What the exercise asks: Within the records below, reproduce without change the lines from the line that has "of thing.''" through the line that has "2,800 migrant children", and only those.

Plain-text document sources
☆ ☆ ☆ ☆ ☆

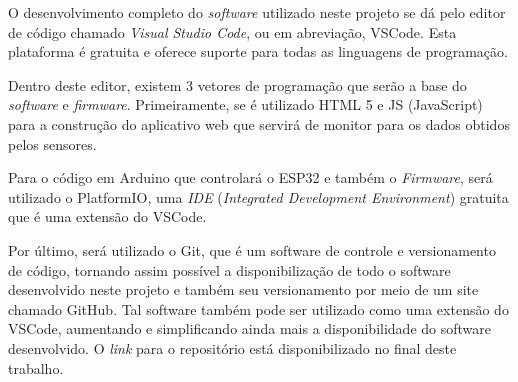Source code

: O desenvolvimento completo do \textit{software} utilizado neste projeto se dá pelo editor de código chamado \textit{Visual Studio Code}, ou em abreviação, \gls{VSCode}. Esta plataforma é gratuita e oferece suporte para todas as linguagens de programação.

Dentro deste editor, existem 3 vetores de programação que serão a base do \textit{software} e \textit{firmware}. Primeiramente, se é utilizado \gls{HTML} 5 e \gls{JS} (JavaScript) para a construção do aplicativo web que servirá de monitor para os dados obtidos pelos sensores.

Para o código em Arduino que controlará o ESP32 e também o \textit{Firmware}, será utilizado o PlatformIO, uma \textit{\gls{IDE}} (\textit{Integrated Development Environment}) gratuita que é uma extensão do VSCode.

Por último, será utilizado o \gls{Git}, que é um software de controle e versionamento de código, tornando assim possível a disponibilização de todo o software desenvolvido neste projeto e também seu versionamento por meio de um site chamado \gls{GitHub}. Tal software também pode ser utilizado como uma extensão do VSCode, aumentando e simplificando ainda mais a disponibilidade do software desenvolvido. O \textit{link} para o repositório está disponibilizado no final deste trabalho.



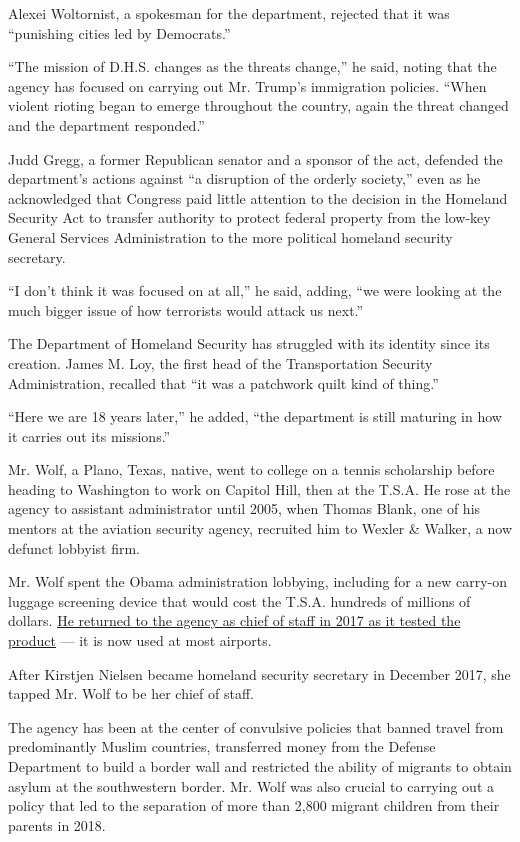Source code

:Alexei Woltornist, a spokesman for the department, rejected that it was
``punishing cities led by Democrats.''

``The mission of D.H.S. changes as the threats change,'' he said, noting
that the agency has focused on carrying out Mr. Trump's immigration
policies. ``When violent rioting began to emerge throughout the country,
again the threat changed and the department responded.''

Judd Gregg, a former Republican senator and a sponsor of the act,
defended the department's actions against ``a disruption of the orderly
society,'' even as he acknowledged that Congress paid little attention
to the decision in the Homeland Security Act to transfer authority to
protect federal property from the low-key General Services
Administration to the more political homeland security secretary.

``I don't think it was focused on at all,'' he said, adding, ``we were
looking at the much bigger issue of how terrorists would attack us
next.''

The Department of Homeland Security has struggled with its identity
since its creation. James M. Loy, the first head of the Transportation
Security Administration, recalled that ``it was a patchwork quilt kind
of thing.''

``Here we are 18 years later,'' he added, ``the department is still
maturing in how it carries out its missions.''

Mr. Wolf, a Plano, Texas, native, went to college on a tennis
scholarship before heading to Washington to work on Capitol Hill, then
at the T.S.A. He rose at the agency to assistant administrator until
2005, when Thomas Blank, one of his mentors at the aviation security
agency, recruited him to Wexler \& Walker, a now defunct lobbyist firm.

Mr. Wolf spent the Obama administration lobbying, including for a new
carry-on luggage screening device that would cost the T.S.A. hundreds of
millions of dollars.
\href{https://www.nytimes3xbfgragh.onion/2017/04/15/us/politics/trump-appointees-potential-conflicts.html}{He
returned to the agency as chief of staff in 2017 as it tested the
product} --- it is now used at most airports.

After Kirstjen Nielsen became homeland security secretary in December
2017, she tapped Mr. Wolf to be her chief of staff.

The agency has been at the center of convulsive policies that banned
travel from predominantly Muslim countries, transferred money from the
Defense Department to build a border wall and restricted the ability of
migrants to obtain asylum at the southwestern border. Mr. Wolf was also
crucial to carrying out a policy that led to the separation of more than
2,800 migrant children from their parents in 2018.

☆ ☆ ☆ ☆ ☆

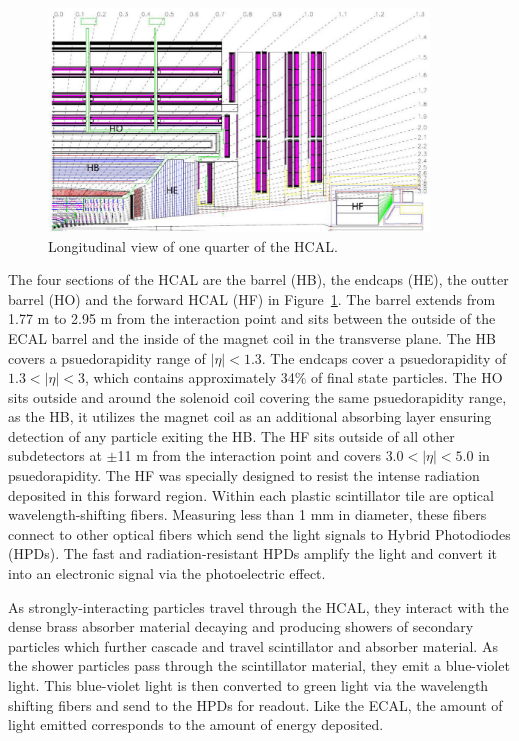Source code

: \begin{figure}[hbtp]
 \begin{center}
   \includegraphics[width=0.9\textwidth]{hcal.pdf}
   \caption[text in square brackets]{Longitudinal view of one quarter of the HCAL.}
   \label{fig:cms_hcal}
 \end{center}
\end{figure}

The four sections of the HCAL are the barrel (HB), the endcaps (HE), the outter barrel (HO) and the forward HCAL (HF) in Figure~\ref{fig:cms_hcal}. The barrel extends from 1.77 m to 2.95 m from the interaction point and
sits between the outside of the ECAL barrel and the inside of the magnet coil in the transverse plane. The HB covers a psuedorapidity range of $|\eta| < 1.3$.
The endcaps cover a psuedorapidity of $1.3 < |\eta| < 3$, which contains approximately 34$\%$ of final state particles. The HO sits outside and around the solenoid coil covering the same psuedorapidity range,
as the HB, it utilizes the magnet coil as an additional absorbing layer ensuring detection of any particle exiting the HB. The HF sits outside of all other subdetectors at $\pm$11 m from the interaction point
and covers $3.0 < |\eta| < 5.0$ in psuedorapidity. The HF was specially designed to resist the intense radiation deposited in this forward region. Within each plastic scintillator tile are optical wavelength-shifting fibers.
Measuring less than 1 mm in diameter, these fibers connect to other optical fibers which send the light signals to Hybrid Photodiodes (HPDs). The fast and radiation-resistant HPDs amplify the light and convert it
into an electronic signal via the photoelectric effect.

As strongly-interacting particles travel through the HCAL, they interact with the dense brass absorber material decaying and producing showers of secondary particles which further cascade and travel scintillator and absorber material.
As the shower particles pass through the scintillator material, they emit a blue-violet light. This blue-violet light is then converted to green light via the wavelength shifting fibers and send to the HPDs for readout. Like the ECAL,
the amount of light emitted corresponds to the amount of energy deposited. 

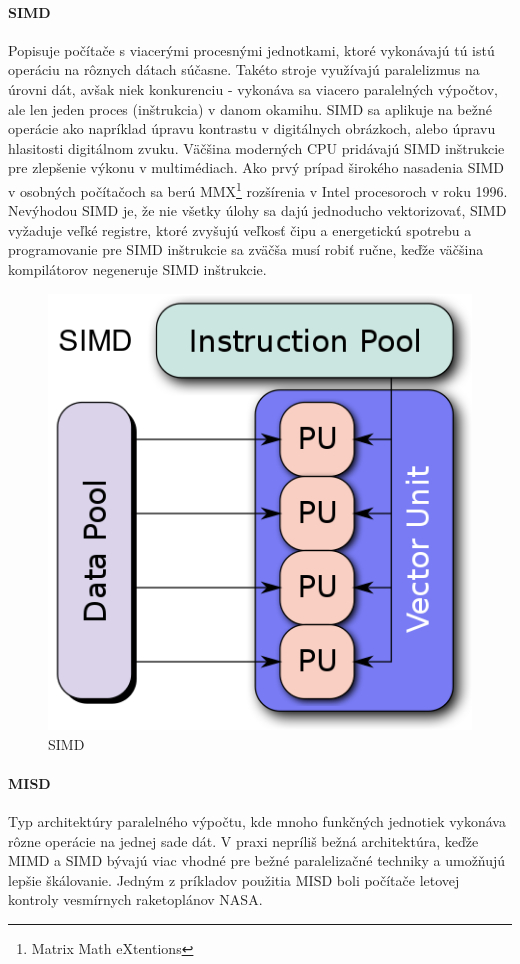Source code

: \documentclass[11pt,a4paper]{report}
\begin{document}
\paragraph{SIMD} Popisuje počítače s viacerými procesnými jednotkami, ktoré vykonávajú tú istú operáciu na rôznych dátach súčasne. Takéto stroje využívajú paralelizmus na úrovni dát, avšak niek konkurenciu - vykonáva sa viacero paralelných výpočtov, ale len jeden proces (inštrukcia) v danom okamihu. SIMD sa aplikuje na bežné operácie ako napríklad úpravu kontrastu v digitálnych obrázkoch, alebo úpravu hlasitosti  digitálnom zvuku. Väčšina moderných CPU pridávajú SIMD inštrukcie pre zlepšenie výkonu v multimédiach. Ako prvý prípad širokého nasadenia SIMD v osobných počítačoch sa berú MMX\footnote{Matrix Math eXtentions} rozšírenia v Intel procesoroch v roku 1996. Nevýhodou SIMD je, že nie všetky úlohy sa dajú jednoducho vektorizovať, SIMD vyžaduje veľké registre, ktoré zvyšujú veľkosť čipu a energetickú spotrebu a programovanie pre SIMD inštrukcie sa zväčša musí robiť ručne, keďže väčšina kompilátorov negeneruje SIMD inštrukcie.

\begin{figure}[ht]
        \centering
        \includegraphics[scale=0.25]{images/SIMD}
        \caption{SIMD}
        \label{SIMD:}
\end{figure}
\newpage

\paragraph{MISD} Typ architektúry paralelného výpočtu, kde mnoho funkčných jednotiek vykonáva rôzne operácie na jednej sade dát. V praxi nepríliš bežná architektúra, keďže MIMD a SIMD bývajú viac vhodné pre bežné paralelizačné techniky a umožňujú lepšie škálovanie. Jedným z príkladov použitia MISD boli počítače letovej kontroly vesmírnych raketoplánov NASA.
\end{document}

☆ ☆ ☆ ☆ ☆

Answer box:
of thing.''

``Here we are 18 years later,'' he added, ``the department is still
maturing in how it carries out its missions.''

Mr. Wolf, a Plano, Texas, native, went to college on a tennis
scholarship before heading to Washington to work on Capitol Hill, then
at the T.S.A. He rose at the agency to assistant administrator until
2005, when Thomas Blank, one of his mentors at the aviation security
agency, recruited him to Wexler \& Walker, a now defunct lobbyist firm.

Mr. Wolf spent the Obama administration lobbying, including for a new
carry-on luggage screening device that would cost the T.S.A. hundreds of
millions of dollars.
\href{https://www.nytimes3xbfgragh.onion/2017/04/15/us/politics/trump-appointees-potential-conflicts.html}{He
returned to the agency as chief of staff in 2017 as it tested the
product} --- it is now used at most airports.

After Kirstjen Nielsen became homeland security secretary in December
2017, she tapped Mr. Wolf to be her chief of staff.

The agency has been at the center of convulsive policies that banned
travel from predominantly Muslim countries, transferred money from the
Defense Department to build a border wall and restricted the ability of
migrants to obtain asylum at the southwestern border. Mr. Wolf was also
crucial to carrying out a policy that led to the separation of more than
2,800 migrant children from their parents in 2018.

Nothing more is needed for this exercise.